In Montreal, subway entrances and streets were swarmed as several thousand people made their way to a vigil.
Many carried candles and openly wept as local Muslim speakers went onstage to denounce Islamophobia. Others carried signs and stood atop a snowbank chanting anti-racist slogans as a crowd cheered below.
"I'm very sad but it calms me and gives me hope to see our co-citizens share our pain," said Behnas, who held a sign that read: "I'm Muslim, I'm Canadian, I'm a Quebecer and I'm sad."
On Parliament Hill, Gov. Gen. David Johnston addressed a gathering of hundreds of people on a frigid night. He said Canadians must come together.
The crowd stood silently as the names of the six people killed in the attack were read aloud.

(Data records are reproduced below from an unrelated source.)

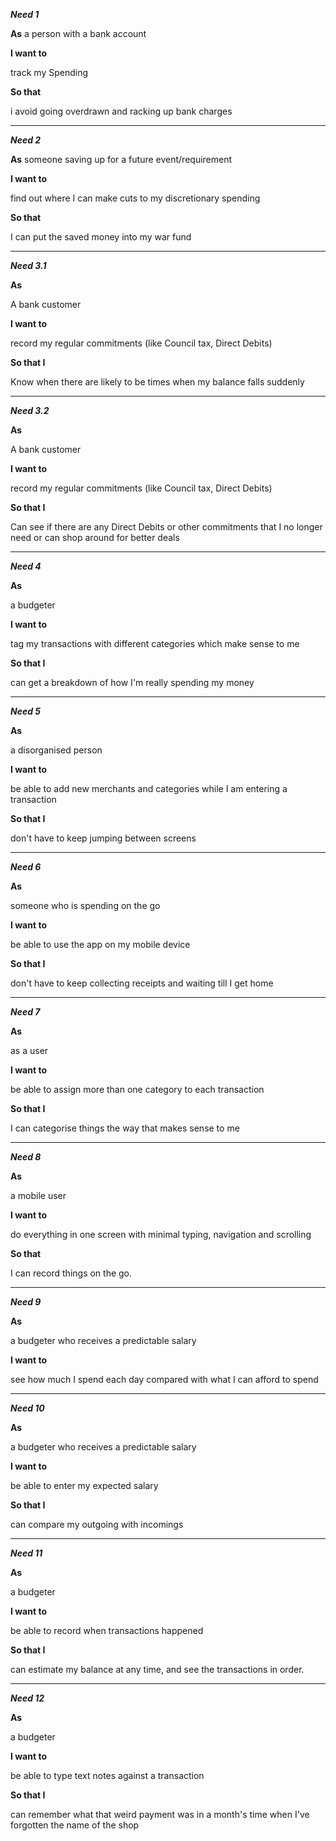 ***Need 1***

**As**
  a person with a bank account

**I want to**

  track my Spending

**So that**

  i avoid going overdrawn and racking up bank charges

-----
***Need 2***

**As**
  someone saving up for a future event/requirement

**I want to**

  find out where I can make cuts to my discretionary spending

**So that**

  I can put the saved money into my war fund

-----
***Need 3.1***

**As**

A bank customer

**I want to**

record my regular commitments (like Council tax, Direct Debits)

**So that I**

Know when there are likely to be times when my balance falls suddenly

-----

***Need 3.2***

**As**

A bank customer

**I want to**

record my regular commitments (like Council tax, Direct Debits)

**So that I**

Can see if there are any Direct Debits or other commitments that I no longer need or can shop around for better deals

-----
***Need 4***

**As**

a budgeter

**I want to**

tag my transactions with different categories which make sense to me

**So that I**

can get a breakdown of how I'm really spending my money

-----
***Need 5***

**As**

a disorganised person

**I want to**

be able to add new merchants and categories while I am entering a transaction

**So that I**

don't have to keep jumping between screens

-----
***Need 6***

**As**

someone who is spending on the go

**I want to**

be able to use the app on my mobile device

**So that I**

don't have to keep collecting receipts and waiting till I get home

-----
***Need 7***

**As**

as a user

**I want to**

be able to assign more than one category to each transaction

**So that I**

I can categorise things the way that makes sense to me

-----
***Need 8***

**As**

a mobile user

**I want to**

do everything in one screen with minimal typing, navigation and scrolling

**So that**

I can record things on the go.

-----
***Need 9***

**As**

a budgeter who receives a predictable salary

**I want to**

see how much I spend each day compared with what I can afford to spend

-----

***Need 10***

**As**

a budgeter who receives a predictable salary

**I want to**

be able to enter my expected salary

**So that I**

can compare my outgoing with incomings
____
***Need 11***

**As**

a budgeter

**I want to**

be able to record when transactions happened

**So that I**

can estimate my balance at any time, and see the transactions in order.

-----
***Need 12***

**As**

a budgeter

**I want to**

be able to type text notes against a transaction

**So that I**

can remember what that weird payment was in a month's time when I've forgotten the name of the shop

In Halifax, hundreds turned out in front of city hall -- a gathering spot illuminated by candles. People stood silently in tribute.
Visibly emotional, Mayor Mike Savage told the crowd that he was "heartbroken" by the senseless act of violence in Quebec City.
"It's just a chance to light a candle and let people know we will not be defeated by these kind of acts," Savage said of the gathering.
The crowd observed a moment of silence before a lone trumpeter softly played "Bridge Over Troubled Water" as a tribute.
Imam Syed Shah told the crowd the killings during prayer at the mosque were a "cowardly act."
"I thank all of you for coming out with a candle in your hands to show solidarity and to show that we condemn these kind of terrorist attacks," he said.
In Western Canada, hundreds turned out at vigils in large cities including Winnipeg, Regina and Calgary.
In Winnipeg, support and prayers were offered, along with on offer from the Manitoba Islamic Association.
"Come visit the mosque and see what it's like if you've never been here," said Tasneem Vali. "We welcome you."
In Calgary, where the flag at city hall was lowered in honour of the shooting victims, there were also expressions of fear.
"I'm very horrified and quite concerned about the well-being of Canadian Muslims and the safety and security of our mosques and our women and our children and our men," said Calgary Imam Syed Soharwardy.
Calgary police have increased their patrols of local mosques but said they have received no specific threats.
"We stand with the community during this difficult time," said acting deputy chief Cliff O'Brien, who said patrol members were asked to stop by mosques that morning if they had time. "For those worshippers, what it does is, I think, it lets them know that we do care and that we're out there and that increased presence is a good thing."
In Regina, shouts of "We love you" and "We stand with you" were heard as speakers addressed the crowd.
Russell Mitchell-Walker, a United Church minister, was there to show his support to the Muslim community: "I have a very important belief that faith is really important, and it doesn't matter what kind of faith."
Back in Quebec City, Asma Nisabour, who moved from Morocco 10 years ago, was encouraged to see so many people at the vigil.
The crowd was so large that it spilled far beyond a large church parking lot and down nearby streets.
"It's a good sign people are here," Nisabour said. "It shows people reject any act of terrorism, any act of Islamophobia."